INPUT RECORDS below:

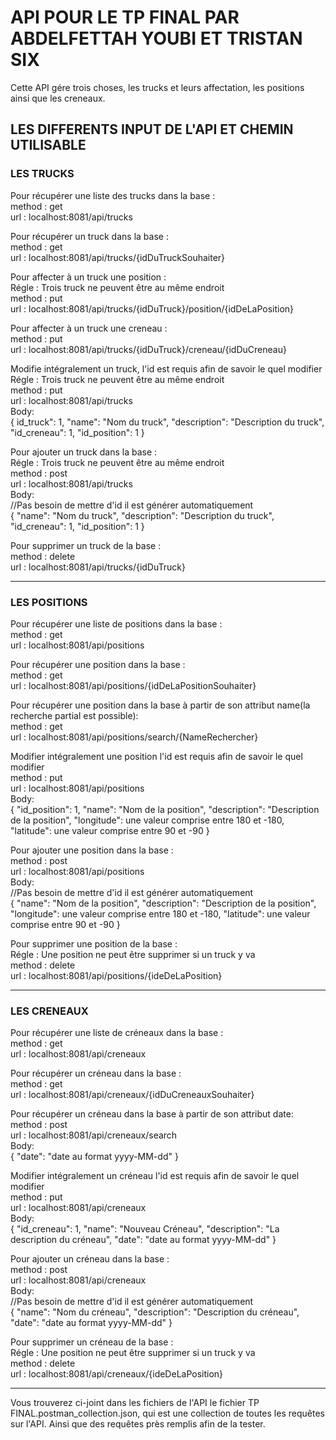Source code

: # API POUR LE TP FINAL PAR ABDELFETTAH YOUBI ET TRISTAN SIX

Cette API gére trois choses, les trucks et leurs affectation, 
les positions ainsi que les creneaux.

## LES DIFFERENTS INPUT DE L'API ET CHEMIN UTILISABLE
### LES TRUCKS

Pour récupérer une liste des trucks dans la base :</br>
method : get</br>
url : localhost:8081/api/trucks</br>

Pour récupérer un truck dans la base :</br>
method : get</br>
url : localhost:8081/api/trucks/{idDuTruckSouhaiter}</br>

Pour affecter à un truck une position :</br>
Régle : Trois truck ne peuvent être au même endroit</br>
method : put</br>
url : localhost:8081/api/trucks/{idDuTruck}/position/{idDeLaPosition}</br>

Pour affecter à un truck une creneau :</br>
method : put</br>
url : localhost:8081/api/trucks/{idDuTruck}/creneau/{idDuCreneau}</br>

Modifie intégralement un truck, l'id est requis afin de savoir le quel modifier</br>
Régle : Trois truck ne peuvent être au même endroit</br>
method : put</br>
url : localhost:8081/api/trucks</br>
Body:</br>
{
id_truck": 1,
"name": "Nom du truck",
"description": "Description du truck",
"id_creneau": 1,
"id_position": 1
}

Pour ajouter un truck dans la base :</br>
Régle : Trois truck ne peuvent être au même endroit</br>
method : post</br>
url : localhost:8081/api/trucks</br>
Body:</br>
//Pas besoin de mettre d'id il est générer automatiquement</br>
{
"name": "Nom du truck",
"description": "Description du truck",
"id_creneau": 1,
"id_position": 1
}

Pour supprimer un truck de la base :</br>
method : delete</br>
url : localhost:8081/api/trucks/{idDuTruck}</br>

--------------------------------------------------------------------
### LES POSITIONS
Pour récupérer une liste de positions dans la base :</br>
method : get</br>
url : localhost:8081/api/positions</br>

Pour récupérer une position dans la base :</br>
method : get</br>
url : localhost:8081/api/positions/{idDeLaPositionSouhaiter}</br>

Pour récupérer une position dans la base à partir de son attribut name(la recherche
partial est possible):</br>
method : get</br>
url : localhost:8081/api/positions/search/{NameRechercher}</br>

Modifier intégralement une position l'id est requis afin de savoir le quel modifier</br>
method : put</br>
url : localhost:8081/api/positions</br>
Body:</br>
{
"id_position": 1,
"name": "Nom de la position",
"description": "Description de la position",
"longitude": une valeur comprise entre 180 et -180,
"latitude": une valeur comprise entre 90 et -90
}

Pour ajouter une position dans la base :</br>
method : post</br>
url : localhost:8081/api/positions</br>
Body:</br>
//Pas besoin de mettre d'id il est générer automatiquement</br>
{
"name": "Nom de la position",
"description": "Description de la position",
"longitude": une valeur comprise entre 180 et -180,
"latitude": une valeur comprise entre 90 et -90
}

Pour supprimer une position de la base :</br>
Régle : Une position ne peut être supprimer si un truck y va</br>
method : delete</br>
url : localhost:8081/api/positions/{ideDeLaPosition}</br>

--------------------------------------------------------------------
### LES CRENEAUX
Pour récupérer une liste de créneaux dans la base :</br>
method : get</br>
url : localhost:8081/api/creneaux</br>

Pour récupérer un créneau dans la base :</br>
method : get</br>
url : localhost:8081/api/creneaux/{idDuCreneauxSouhaiter}</br>

Pour récupérer un créneau dans la base à partir de son attribut date:</br>
method : post</br>
url : localhost:8081/api/creneaux/search</br>
Body:</br>
{
"date": "date au format yyyy-MM-dd"
}

Modifier intégralement un créneau l'id est requis afin de savoir le quel modifier</br>
method : put</br>
url : localhost:8081/api/creneaux</br>
Body:</br>
{
"id_creneau": 1,
"name": "Nouveau Créneau",
"description": "La description du créneau",
"date": "date au format yyyy-MM-dd"
}

Pour ajouter un créneau dans la base :</br>
method : post</br>
url : localhost:8081/api/creneaux</br>
Body:</br>
//Pas besoin de mettre d'id il est générer automatiquement</br>
{
"name": "Nom du créneau",
"description": "Description du créneau",
"date": "date au format yyyy-MM-dd"
}

Pour supprimer un créneau de la base :</br>
Régle : Une position ne peut être supprimer si un truck y va</br>
method : delete</br>
url : localhost:8081/api/creneaux/{ideDeLaPosition}</br>


--------------------------------------------------------------------
Vous trouverez ci-joint dans les fichiers de l'API le fichier 
TP FINAL.postman_collection.json, qui est une collection de toutes 
les requêtes sur l'API. Ainsi que des requêtes près remplis afin de la tester.
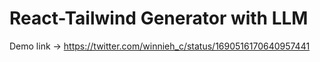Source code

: # React-Tailwind Generator with LLM

Demo link -> https://twitter.com/winnieh_c/status/1690516170640957441
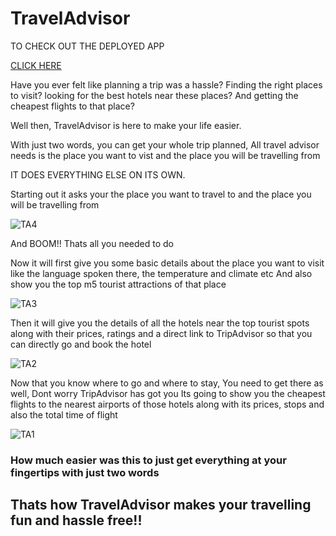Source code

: # TravelAdvisor

TO CHECK OUT THE DEPLOYED APP

[CLICK HERE](https://traveladvisor.streamlit.app/)

Have you ever felt like planning a trip was a hassle? Finding the right places to visit? looking for the best hotels near these places? And getting the cheapest flights to that place?

Well then, TravelAdvisor is here to make your life easier.

With just two words, you can get your whole trip planned, All travel advisor needs is the place you want to vist and the place you will be travelling from

IT DOES EVERYTHING ELSE ON ITS OWN.

Starting out it asks your the place you want to travel to and the place you will be travelling from


![TA4](https://github.com/PraNavKumAr01/TravelAdvisor/assets/96071514/93fbae46-9b8d-4654-9910-829af0ae00aa)


And BOOM!! Thats all you needed to do

Now it will first give you some basic details about the place you want to visit like the language spoken there, the temperature and climate etc
And also show you the top m5 tourist attractions of that place


![TA3](https://github.com/PraNavKumAr01/TravelAdvisor/assets/96071514/27bb8a77-e904-4311-bb34-6fc486cf27de)


Then it will give you the details of all the hotels near the top tourist spots along with their prices, ratings and a direct link to TripAdvisor so that you can directly go and book the hotel


![TA2](https://github.com/PraNavKumAr01/TravelAdvisor/assets/96071514/b96856d2-68a4-43cf-870c-92b4b82df392)


Now that you know where to go and where to stay, You need to get there as well, Dont worry TripAdvisor has got you
Its going to show you the cheapest flights to the nearest airports of those hotels along with its prices, stops and also the total time of flight


![TA1](https://github.com/PraNavKumAr01/TravelAdvisor/assets/96071514/fc1c1ea1-8a4b-4115-b036-56140918fde4)


<h3>How much easier was this to just get everything at your fingertips with just two words</h3>

<h2>Thats how TravelAdvisor makes your travelling fun and hassle free!!</h2>
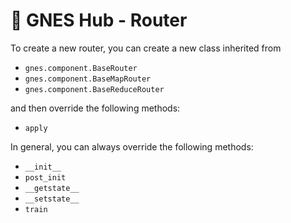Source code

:# 🚢 GNES Hub - Router

To create a new router, you can create a new class inherited from 

- `gnes.component.BaseRouter`
- `gnes.component.BaseMapRouter`
- `gnes.component.BaseReduceRouter`

and then override the following methods:

- `apply`

In general, you can always override the following methods:

- `__init__`
- `post_init`
- `__getstate__`
- `__setstate__`
- `train`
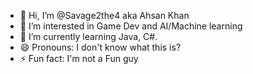 - 👋 Hi, I’m @Savage2the4 aka Ahsan Khan
- 👀 I’m interested in Game Dev and AI/Machine learning
- 🌱 I’m currently learning Java, C#.
- 😄 Pronouns: I don't know what this is?
- ⚡ Fun fact: I'm not a Fun guy 

<!---
Savage2the4/Savage2the4 is a ✨ special ✨ repository because its `README.md` (this file) appears on your GitHub profile.
You can click the Preview link to take a look at your changes.
--->
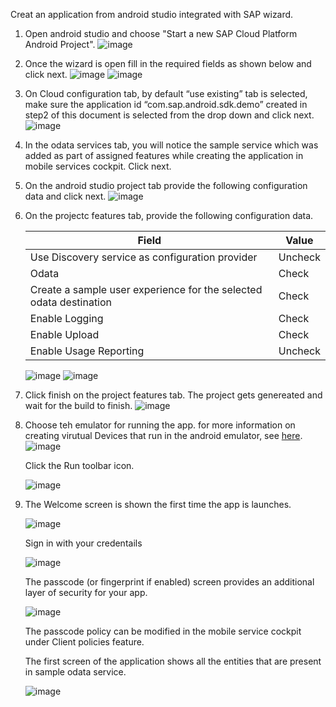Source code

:Creat an application from android studio integrated with SAP wizard.

1) Open android studio and choose "Start a new SAP Cloud Platform Android Project".
![image](images/1.png)

2) Once the wizard is open fill in the required fields as shown below and click next. 
![image](images/2.png)
![image](images/3.png)

3) On Cloud configuration tab, by default “use existing” tab is selected, make sure the application id “com.sap.android.sdk.demo” created in step2 of this document is selected from the drop down and click next. 
![image](images/4.png)

4) In the odata services tab, you will notice the sample service which was added as part of assigned features while creating the application in mobile services cockpit. Click next. 

5) On the android studio project tab provide the following configuration data and click next. 
![image](images/5.png)

6) On the projectc features tab, provide the following configuration data. 

    | Field | Value |
    | ------------- |-------------|
    | Use Discovery service as configuration provider | Uncheck |
    | Odata | Check |
    | Create a sample user experience for the selected odata destination | Check |
    | Enable Logging | Check |
    | Enable Upload | Check |
    | Enable Usage Reporting | Uncheck |

    ![image](images/6.png)
    ![image](images/7.png)

7) Click finish on the project features tab. The project gets genereated and wait for the build to finish. 
![image](images/8.png)

8) Choose teh emulator for running the app.
    for more information on creating virutual Devices that run in the android emulator, see [here](https://developer.android.com/studio/run/managing-avds).
![image](images/9.png)

    Click the Run toolbar icon.

    ![image](images/10..png)

9) The Welcome screen is shown the first time the app is launches.

    ![image](images/11.png)

    Sign in with your credentails

    ![image](images/12.png)

    The passcode (or fingerprint if enabled) screen provides an additional layer of security for your app.

    ![image](images/13.png)

    The passcode policy can be modified in the mobile service cockpit under Client policies feature. 

    The first screen of the application shows all the entities that are present in sample odata service.

    ![image](images/14.png)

End of INPUT RECORDS.

*WHAT IS NEEDED*: Every line in the data above that contains "assets" needs to be copied.

*EXPECTED ANSWER*:
![TA4](https://github.com/PraNavKumAr01/TravelAdvisor/assets/96071514/93fbae46-9b8d-4654-9910-829af0ae00aa)
![TA3](https://github.com/PraNavKumAr01/TravelAdvisor/assets/96071514/27bb8a77-e904-4311-bb34-6fc486cf27de)
![TA2](https://github.com/PraNavKumAr01/TravelAdvisor/assets/96071514/b96856d2-68a4-43cf-870c-92b4b82df392)
![TA1](https://github.com/PraNavKumAr01/TravelAdvisor/assets/96071514/fc1c1ea1-8a4b-4115-b036-56140918fde4)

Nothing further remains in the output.